Cuando Elliot se giró, vio como Felipe no despegaba la vista de su entrepierna mientras se mordía el labio inferior con descaro. Sus ojos cafés estaban brillantes y se encontraron de frente con los ojos azules y apenados de Elliot. Era evidente que Felipe se había dado cuenta de lo que le había estado pasando al chico durante toda la semana.

—¡Yo... yo! —balbuceó Elliot muy avergonzado, queriendo que la tierra se lo tragara en aquel momento.

—Elliot tú... tú me gustas mucho —dijo Felipe de pronto mientras apartaba la mirada.

Lila gateó una vez más por la mesa y se deslizó por el borde hasta sentarse en las piernas de Elliot. Tomó el cuello del chico y lo lamió con lascivia.

—Lo siento, soñador, tendrás que conformarte con el placer de desearlo. Este pequeño ángel es sólo para mí...

Y después de decir aquello, soltó una carcajada contenida y grave. Su voz estaba tan distorsionada que era casi irreconocible. Su cuerpo era bestial, y su mirada destilaba muchas ganas de matar.

On doit vivre avant de partir ! —gritó enloquecida

Lila fue saltando de mesa en mesa, repartiendo besos salvajes entre todos los que estaban bajo su influjo.
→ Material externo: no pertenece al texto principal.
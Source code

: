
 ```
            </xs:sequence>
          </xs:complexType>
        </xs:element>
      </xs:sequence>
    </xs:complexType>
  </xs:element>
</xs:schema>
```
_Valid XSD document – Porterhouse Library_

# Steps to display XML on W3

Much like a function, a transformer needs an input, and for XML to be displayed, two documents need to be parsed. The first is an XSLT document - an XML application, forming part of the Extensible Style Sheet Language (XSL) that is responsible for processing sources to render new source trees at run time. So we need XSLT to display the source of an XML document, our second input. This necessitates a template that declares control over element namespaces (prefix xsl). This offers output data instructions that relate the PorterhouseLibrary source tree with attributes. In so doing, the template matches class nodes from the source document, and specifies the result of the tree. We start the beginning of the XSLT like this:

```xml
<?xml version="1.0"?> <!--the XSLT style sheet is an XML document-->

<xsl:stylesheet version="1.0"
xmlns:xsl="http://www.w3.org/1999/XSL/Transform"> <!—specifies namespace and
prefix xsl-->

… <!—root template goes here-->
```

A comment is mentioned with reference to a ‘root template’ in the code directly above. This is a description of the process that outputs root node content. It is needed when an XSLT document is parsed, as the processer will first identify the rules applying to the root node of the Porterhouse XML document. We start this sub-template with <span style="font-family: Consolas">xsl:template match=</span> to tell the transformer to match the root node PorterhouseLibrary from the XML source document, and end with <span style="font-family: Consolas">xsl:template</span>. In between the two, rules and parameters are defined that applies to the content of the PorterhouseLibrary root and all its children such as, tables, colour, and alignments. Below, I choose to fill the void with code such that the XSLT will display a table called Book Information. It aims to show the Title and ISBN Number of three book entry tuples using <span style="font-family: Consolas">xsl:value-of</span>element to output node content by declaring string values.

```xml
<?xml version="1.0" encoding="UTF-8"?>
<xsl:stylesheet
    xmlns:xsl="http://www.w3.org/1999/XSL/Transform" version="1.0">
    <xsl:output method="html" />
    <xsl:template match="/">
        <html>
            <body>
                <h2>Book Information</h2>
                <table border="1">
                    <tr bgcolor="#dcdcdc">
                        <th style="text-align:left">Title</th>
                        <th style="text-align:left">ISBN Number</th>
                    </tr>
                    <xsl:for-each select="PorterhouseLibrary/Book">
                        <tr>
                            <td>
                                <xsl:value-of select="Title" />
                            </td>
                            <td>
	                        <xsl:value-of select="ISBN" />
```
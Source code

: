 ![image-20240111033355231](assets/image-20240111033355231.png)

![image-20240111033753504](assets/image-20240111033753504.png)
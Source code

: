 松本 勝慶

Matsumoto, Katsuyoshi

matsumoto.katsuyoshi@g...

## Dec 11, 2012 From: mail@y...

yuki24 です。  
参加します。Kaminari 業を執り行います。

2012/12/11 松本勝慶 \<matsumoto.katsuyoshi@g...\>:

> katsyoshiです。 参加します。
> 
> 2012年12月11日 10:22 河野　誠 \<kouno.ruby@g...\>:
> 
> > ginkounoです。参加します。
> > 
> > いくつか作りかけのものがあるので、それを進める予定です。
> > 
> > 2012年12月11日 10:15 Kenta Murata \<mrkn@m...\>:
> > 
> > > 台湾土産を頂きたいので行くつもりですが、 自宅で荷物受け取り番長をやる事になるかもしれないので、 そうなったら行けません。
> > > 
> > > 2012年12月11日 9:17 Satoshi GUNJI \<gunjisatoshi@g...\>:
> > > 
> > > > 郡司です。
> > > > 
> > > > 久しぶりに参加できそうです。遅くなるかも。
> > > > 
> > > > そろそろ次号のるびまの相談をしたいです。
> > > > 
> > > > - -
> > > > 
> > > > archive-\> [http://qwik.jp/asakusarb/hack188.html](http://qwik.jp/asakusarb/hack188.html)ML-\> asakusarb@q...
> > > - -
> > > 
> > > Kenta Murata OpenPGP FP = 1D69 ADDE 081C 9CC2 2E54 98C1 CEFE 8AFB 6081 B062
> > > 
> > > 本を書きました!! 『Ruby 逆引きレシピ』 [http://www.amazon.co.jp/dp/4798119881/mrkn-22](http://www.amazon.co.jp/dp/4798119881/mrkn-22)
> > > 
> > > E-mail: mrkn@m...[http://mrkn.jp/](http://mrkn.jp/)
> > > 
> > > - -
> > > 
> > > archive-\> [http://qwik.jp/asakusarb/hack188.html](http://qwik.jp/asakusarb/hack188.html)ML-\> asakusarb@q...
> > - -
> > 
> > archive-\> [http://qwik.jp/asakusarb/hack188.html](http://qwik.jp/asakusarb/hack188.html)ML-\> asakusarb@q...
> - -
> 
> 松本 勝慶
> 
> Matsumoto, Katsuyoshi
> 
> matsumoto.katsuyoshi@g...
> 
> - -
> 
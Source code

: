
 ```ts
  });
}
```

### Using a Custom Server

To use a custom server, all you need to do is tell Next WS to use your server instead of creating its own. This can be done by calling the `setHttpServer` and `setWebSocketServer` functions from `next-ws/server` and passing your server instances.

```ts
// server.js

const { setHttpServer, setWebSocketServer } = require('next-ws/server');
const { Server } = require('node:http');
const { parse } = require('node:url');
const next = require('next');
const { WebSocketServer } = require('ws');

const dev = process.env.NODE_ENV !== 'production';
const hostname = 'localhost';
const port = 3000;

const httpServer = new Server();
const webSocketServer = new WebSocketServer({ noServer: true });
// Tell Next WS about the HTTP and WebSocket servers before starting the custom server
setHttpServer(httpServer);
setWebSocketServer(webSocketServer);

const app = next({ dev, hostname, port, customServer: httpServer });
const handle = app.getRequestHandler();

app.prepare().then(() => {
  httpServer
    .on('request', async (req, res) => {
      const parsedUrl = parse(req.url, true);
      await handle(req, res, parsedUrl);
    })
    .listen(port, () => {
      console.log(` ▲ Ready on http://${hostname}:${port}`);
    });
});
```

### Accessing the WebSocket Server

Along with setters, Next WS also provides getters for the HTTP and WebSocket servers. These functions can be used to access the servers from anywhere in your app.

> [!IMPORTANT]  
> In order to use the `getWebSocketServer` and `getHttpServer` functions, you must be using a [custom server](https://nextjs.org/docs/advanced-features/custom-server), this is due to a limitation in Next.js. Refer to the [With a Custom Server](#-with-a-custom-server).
Gateaba y mordía cuellos, lamía rostros, gemía mientras abusaba a destajo de su propia orgía de estudiantes tímidos, hormonales y confundidos. El eco de su risa sádica resonó en los cuerpos de todos los que estaban presentes.

Aquella noche, entre aquel desenfreno hormonal, Levi Van Lissart notó a una tierna y delicada niña de ojos verdes y cabello rojizo, y desde aquella noche, no pudo sacársela de la cabeza. Aquella noche, en medio del silencio absoluto y amparado por las sombras, el chef del instituto se fue a dormir para nunca más volver a despertar. Otra noche en la que alguien más moría dentro de los límites del Fort Ministèrielle.